== DATA TO EXAMINE

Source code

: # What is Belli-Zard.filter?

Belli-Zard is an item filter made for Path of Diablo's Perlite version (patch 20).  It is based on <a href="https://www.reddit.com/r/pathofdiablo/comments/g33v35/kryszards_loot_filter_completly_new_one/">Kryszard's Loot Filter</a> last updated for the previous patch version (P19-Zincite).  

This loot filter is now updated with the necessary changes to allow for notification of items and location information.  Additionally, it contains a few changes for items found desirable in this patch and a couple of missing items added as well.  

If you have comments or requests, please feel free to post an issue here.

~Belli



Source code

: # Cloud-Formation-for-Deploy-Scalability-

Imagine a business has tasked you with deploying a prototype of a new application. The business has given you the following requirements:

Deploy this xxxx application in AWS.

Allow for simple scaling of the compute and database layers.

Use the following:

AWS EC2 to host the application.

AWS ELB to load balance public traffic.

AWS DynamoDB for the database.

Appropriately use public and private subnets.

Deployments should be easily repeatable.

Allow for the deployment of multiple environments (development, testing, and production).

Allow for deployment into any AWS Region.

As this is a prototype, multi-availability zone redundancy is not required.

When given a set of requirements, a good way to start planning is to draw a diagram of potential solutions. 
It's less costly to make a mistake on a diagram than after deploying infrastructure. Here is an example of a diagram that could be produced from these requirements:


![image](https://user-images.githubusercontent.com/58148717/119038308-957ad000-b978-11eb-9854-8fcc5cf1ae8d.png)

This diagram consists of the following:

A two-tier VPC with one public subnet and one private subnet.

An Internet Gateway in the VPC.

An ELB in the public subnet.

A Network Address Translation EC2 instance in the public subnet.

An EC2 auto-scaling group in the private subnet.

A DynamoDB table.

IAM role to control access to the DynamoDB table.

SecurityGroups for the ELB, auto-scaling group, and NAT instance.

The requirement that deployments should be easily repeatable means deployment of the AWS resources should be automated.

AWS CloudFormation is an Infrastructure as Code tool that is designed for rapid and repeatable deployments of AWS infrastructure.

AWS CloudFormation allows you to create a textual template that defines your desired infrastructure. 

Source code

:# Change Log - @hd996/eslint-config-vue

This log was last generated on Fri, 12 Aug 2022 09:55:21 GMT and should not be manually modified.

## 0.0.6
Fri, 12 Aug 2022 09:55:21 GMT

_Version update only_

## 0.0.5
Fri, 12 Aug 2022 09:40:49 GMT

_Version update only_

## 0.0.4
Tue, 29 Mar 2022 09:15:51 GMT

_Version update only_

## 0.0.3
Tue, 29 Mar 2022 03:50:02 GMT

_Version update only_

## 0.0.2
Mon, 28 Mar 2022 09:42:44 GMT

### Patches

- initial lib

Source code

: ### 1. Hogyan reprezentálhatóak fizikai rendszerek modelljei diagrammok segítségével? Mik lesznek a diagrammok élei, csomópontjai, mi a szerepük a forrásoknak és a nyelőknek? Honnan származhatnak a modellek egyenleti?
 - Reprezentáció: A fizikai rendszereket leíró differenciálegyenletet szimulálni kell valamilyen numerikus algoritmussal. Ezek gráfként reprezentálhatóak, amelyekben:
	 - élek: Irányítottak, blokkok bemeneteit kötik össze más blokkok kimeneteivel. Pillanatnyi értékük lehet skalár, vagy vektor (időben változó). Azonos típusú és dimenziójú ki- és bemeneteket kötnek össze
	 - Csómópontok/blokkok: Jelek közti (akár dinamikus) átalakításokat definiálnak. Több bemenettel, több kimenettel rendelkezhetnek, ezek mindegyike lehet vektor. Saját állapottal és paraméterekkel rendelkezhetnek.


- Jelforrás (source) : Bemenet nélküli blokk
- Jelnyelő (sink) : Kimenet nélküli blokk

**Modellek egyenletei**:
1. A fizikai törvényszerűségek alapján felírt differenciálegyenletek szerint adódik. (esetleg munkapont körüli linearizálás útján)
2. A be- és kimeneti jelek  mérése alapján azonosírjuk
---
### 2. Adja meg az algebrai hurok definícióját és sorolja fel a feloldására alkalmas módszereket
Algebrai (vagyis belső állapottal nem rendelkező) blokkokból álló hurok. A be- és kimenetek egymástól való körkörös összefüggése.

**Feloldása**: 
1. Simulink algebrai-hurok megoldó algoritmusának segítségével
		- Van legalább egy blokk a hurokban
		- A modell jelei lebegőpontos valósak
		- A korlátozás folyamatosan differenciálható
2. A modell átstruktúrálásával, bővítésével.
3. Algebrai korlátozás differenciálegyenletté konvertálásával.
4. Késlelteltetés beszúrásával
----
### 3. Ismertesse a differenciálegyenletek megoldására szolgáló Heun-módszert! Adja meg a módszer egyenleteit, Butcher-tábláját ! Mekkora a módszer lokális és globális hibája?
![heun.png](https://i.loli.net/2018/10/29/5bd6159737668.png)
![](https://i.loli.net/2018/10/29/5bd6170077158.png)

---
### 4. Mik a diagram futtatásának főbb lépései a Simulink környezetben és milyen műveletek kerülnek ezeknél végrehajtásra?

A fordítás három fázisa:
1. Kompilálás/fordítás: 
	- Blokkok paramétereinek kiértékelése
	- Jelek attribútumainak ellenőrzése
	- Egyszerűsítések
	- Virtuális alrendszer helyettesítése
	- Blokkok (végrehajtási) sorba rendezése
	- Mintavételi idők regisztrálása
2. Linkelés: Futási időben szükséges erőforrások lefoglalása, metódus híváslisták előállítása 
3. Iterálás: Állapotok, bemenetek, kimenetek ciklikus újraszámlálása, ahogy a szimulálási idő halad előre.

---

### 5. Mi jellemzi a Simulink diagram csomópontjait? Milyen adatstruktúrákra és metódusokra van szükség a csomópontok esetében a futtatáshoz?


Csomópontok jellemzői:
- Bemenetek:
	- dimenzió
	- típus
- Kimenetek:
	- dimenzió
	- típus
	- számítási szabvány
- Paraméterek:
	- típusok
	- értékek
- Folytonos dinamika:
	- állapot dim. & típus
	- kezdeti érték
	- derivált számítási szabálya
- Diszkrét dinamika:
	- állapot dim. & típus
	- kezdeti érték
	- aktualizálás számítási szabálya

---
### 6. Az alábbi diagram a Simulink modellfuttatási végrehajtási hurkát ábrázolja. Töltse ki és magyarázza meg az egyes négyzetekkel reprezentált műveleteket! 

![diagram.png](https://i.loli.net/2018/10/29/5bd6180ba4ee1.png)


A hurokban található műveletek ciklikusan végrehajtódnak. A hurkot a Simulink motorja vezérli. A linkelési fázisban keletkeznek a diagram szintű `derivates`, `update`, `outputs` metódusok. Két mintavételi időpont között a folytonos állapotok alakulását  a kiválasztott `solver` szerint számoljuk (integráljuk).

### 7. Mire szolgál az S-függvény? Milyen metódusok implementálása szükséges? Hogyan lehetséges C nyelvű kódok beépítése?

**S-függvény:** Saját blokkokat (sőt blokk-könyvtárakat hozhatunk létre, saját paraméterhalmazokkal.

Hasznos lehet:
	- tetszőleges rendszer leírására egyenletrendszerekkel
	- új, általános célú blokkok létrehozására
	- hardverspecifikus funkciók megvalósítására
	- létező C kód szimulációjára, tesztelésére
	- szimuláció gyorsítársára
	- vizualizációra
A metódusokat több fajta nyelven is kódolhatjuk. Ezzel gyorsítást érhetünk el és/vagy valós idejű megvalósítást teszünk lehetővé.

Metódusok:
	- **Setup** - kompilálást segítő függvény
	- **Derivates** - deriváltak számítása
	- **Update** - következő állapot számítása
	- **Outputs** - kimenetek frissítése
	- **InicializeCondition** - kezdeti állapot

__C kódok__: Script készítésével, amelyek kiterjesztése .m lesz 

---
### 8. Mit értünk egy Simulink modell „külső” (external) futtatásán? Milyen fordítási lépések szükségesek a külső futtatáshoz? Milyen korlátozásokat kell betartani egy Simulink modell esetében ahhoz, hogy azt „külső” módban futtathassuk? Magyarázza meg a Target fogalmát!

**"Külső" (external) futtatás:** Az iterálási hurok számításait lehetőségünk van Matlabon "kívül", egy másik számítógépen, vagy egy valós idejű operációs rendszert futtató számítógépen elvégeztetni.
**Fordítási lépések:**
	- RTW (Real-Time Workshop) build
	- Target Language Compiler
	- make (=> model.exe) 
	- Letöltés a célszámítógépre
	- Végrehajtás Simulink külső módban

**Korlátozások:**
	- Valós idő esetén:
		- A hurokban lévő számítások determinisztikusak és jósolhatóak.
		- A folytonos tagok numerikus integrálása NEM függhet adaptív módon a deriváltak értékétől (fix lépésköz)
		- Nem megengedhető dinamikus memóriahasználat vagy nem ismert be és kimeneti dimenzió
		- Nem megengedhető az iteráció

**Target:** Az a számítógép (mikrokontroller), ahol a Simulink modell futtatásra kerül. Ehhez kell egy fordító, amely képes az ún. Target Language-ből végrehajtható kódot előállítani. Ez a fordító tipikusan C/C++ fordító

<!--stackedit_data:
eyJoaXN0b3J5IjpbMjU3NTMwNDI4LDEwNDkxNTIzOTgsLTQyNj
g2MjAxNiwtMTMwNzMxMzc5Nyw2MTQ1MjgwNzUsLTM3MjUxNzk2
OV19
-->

====

WHAT IS EXPECTED - The reply is to be one number, the count of lines in the records above that contain "függvény".

RESULT - 3